I didn't like it much.
Don't get me wrong, parts of it are funny or enlightening. In fact, any given page, taken on its own, has merit as a slice of life in another time and place. The problem comes in following the author's train of thought as she weaves the storylines together.
At first I couldn't figure out what my problem was. Abouet had gone to the trouble of introducing the major characters and their relationships to each other in the first few pages. So why the need to flip back to those pages repeatedly, as if I were attempting a complicated recipe? And why, even after checking the "recipe" two or three times, was I still confused?
It's all about point of view. The story is told in first person from Aya's point of view, but Aya isn't the focus of every scene. In fact, she's not even present much of the time. Here's her friend Bintou alone in her room. Here's a group of teens hanging out (but which one's Aya? No, she's not there). Here's Aya's friend--or is that Aya? No, because Aya was wearing a red dress--having private time with a boy.

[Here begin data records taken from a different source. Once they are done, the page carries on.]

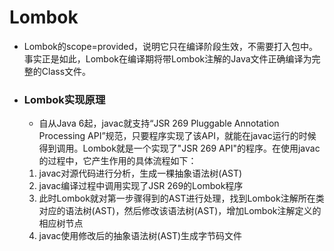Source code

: # Lombok

* Lombok的scope=provided，说明它只在编译阶段生效，不需要打入包中。事实正是如此，Lombok在编译期将带Lombok注解的Java文件正确编译为完整的Class文件。

* ### Lombok实现原理

  * 自从Java 6起，javac就支持“JSR 269 Pluggable Annotation Processing API”规范，只要程序实现了该API，就能在javac运行的时候得到调用。Lombok就是一个实现了"JSR 269 API"的程序。在使用javac的过程中，它产生作用的具体流程如下：

  1. javac对源代码进行分析，生成一棵抽象语法树(AST)
  2. javac编译过程中调用实现了JSR 269的Lombok程序
  3. 此时Lombok就对第一步骤得到的AST进行处理，找到Lombok注解所在类对应的语法树(AST)，然后修改该语法树(AST)，增加Lombok注解定义的相应树节点
  4. javac使用修改后的抽象语法树(AST)生成字节码文件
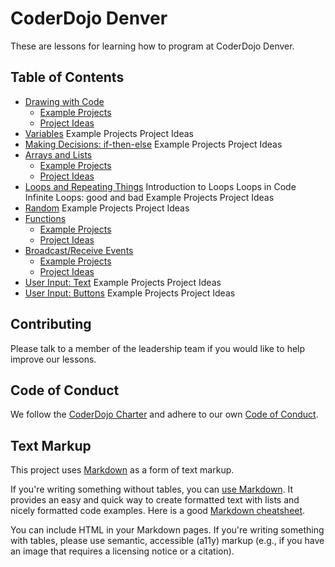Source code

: # CoderDojo Denver

These are lessons for learning how to program at CoderDojo Denver.

## Table of Contents

- [Drawing with Code](lessons/drawing.md)
	- [Example Projects](lessons/drawing.md#example-projects)
	- [Project Ideas](lessons/drawing.md#project-ideas)
- [Variables](lessons/variables.md)
	Example Projects
	Project Ideas
- [Making Decisions: if-then-else](lessons/making-decisions.md)
	Example Projects
	Project Ideas
- [Arrays and Lists](lessons/arrays.md)
	- [Example Projects](lessons/arrays.md#example-projects)
	- [Project Ideas](lessons/arrays.md#project-ideas)
- [Loops and Repeating Things](lessons/loops.md)
	Introduction to Loops
	Loops in Code
	Infinite Loops: good and bad
	Example Projects
	Project Ideas
- [Random](lessons/random.md)
	Example Projects
	Project Ideas
- [Functions](lessons/functions.md)
	- [Example Projects](lessons/functions.md#example-projects)
	- [Project Ideas](lessons/functions.md#project-ideas)
- [Broadcast/Receive Events](lessons/broadcast.md)
	- [Example Projects](lessons/broadcast.md#example-projects)
	- [Project Ideas](lessons/broadcast.md#project-ideas)
- [User Input: Text](lessons/input-text.md)
	Example Projects
	Project Ideas
- [User Input: Buttons](lessons/input-button.md)
	Example Projects
	Project Ideas

## Contributing

Please talk to a member of the leadership team if you would like to help improve our lessons.

## Code of Conduct

We follow the [CoderDojo Charter](https://coderdojo.com/en/charter) and adhere to our own [Code of Conduct](code-of-conduct.md).

## Text Markup

This project uses [Markdown](https://daringfireball.net/projects/markdown/) as a form of text markup.

If you're writing something without tables, you can [use Markdown](https://github.com/lifeparticle/Markdown-Cheatsheet). It provides an easy and quick way to create formatted text with lists and nicely formatted code examples. Here is a good [Markdown cheatsheet](https://github.com/adam-p/markdown-here/wiki/Markdown-Cheatsheet).

You can include HTML in your Markdown pages. If you're writing something with tables, please use semantic, accessible (a11y) markup (e.g., if you have an image that requires a licensing notice or a citation).

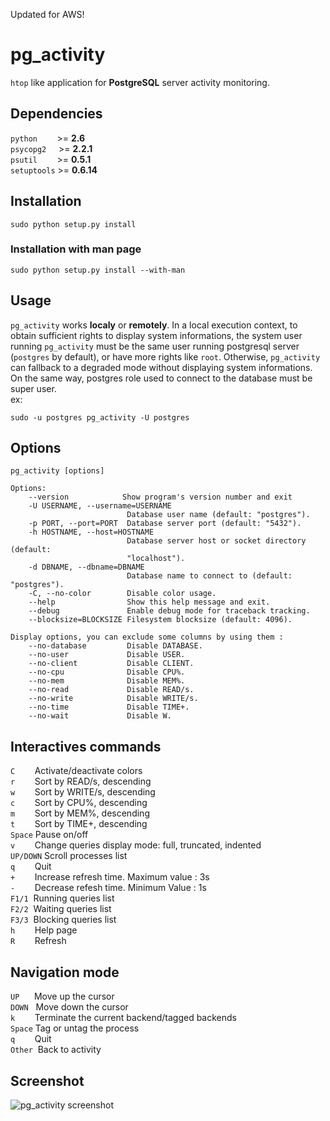 Updated for AWS!

pg_activity
===========

`htop` like application for **PostgreSQL** server activity monitoring.

Dependencies
------------

`python`&nbsp;&nbsp;&nbsp;&nbsp;&nbsp;&nbsp;&nbsp;&nbsp;>= **2.6**  
`psycopg2`&nbsp;&nbsp;&nbsp;&nbsp;&nbsp;>= **2.2.1**  
`psutil`&nbsp;&nbsp;&nbsp;&nbsp;&nbsp;&nbsp;&nbsp;&nbsp;>= **0.5.1**  
`setuptools` >= **0.6.14**  

Installation
------------

    sudo python setup.py install

### Installation with man page

    sudo python setup.py install --with-man


Usage
-----

`pg_activity` works **localy** or **remotely**. In a local execution context, to obtain sufficient rights to display system informations, the system user running `pg_activity` must be the same user running postgresql server (`postgres` by default), or have more rights like `root`. Otherwise, `pg_activity` can fallback to a degraded mode without displaying system informations. On the same way, postgres role used to connect to the database must be super user.  
ex:  
    
    sudo -u postgres pg_activity -U postgres

Options
-------

    pg_activity [options]

	Options:
		--version            Show program's version number and exit 
		-U USERNAME, --username=USERNAME
                        	  Database user name (default: "postgres").
		-p PORT, --port=PORT  Database server port (default: "5432").
		-h HOSTNAME, --host=HOSTNAME
							  Database server host or socket directory (default:
                        	  "localhost").
        -d DBNAME, --dbname=DBNAME
                              Database name to connect to (default: "postgres").
		-C, --no-color        Disable color usage.
		--help                Show this help message and exit.
		--debug               Enable debug mode for traceback tracking.
        --blocksize=BLOCKSIZE Filesystem blocksize (default: 4096).

	Display options, you can exclude some columns by using them :
		--no-database         Disable DATABASE.
    	--no-user             Disable USER.
    	--no-client           Disable CLIENT.
    	--no-cpu              Disable CPU%.
    	--no-mem              Disable MEM%.
    	--no-read             Disable READ/s.
    	--no-write            Disable WRITE/s.
    	--no-time             Disable TIME+.
    	--no-wait             Disable W.

Interactives commands
---------------------

`C`&nbsp;&nbsp;&nbsp;&nbsp;&nbsp;&nbsp;&nbsp;&nbsp;Activate/deactivate colors  
`r`&nbsp;&nbsp;&nbsp;&nbsp;&nbsp;&nbsp;&nbsp;&nbsp;Sort by READ/s, descending  
`w`&nbsp;&nbsp;&nbsp;&nbsp;&nbsp;&nbsp;&nbsp;&nbsp;Sort by WRITE/s, descending  
`c`&nbsp;&nbsp;&nbsp;&nbsp;&nbsp;&nbsp;&nbsp;&nbsp;Sort by CPU%, descending  
`m`&nbsp;&nbsp;&nbsp;&nbsp;&nbsp;&nbsp;&nbsp;&nbsp;Sort by MEM%, descending  
`t`&nbsp;&nbsp;&nbsp;&nbsp;&nbsp;&nbsp;&nbsp;&nbsp;Sort by TIME+, descending  
`Space`		Pause on/off  
`v`&nbsp;&nbsp;&nbsp;&nbsp;&nbsp;&nbsp;&nbsp;&nbsp;Change queries display mode: full, truncated, indented  
`UP/DOWN`	Scroll processes list  
`q`&nbsp;&nbsp;&nbsp;&nbsp;&nbsp;&nbsp;&nbsp;&nbsp;Quit  
`+`&nbsp;&nbsp;&nbsp;&nbsp;&nbsp;&nbsp;&nbsp;&nbsp;Increase refresh time. Maximum value : 3s  
`-`&nbsp;&nbsp;&nbsp;&nbsp;&nbsp;&nbsp;&nbsp;&nbsp;Decrease refesh time. Minimum Value : 1s  
`F1/1`&nbsp;&nbsp;Running queries list  
`F2/2`&nbsp;&nbsp;Waiting queries list  
`F3/3`&nbsp;&nbsp;Blocking queries list  
`h`&nbsp;&nbsp;&nbsp;&nbsp;&nbsp;&nbsp;&nbsp;&nbsp;Help page  
`R`&nbsp;&nbsp;&nbsp;&nbsp;&nbsp;&nbsp;&nbsp;&nbsp;Refresh  

Navigation mode
---------------

`UP`&nbsp;&nbsp;&nbsp;&nbsp;&nbsp;&nbsp;Move up the cursor  
`DOWN`&nbsp;&nbsp;&nbsp;Move down the cursor  
`k`&nbsp;&nbsp;&nbsp;&nbsp;&nbsp;&nbsp;&nbsp;&nbsp;Terminate the current backend/tagged backends  
`Space`&nbsp;Tag or untag the process  
`q`&nbsp;&nbsp;&nbsp;&nbsp;&nbsp;&nbsp;&nbsp;&nbsp;Quit  
`Other`&nbsp;&nbsp;Back to activity  
			
Screenshot
----------

![pg_activity screenshot](https://raw.github.com/julmon/pg_activity/master/docs/imgs/screenshot.png)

Even when this wasn't baffling enough to send me back to page two, it distanced me from the story and kept me from connecting to any of the characters. Such a shame, because Abouet has created some wonderful, quirky characters from the friends and neighbors she remembers from her childhood in the Ivory Coast. Maybe she should have entitled it Friends of Aya, since that's who the story seemed to be about.
The Soundtrack: Ernesto Djédjé was a popular musician out of the Ivory Coast in the seventies. Here he is singing Ziboté (this video is still pictures only so shouldn't take too long to load). Who cares if I liked the book or not? Time to dance!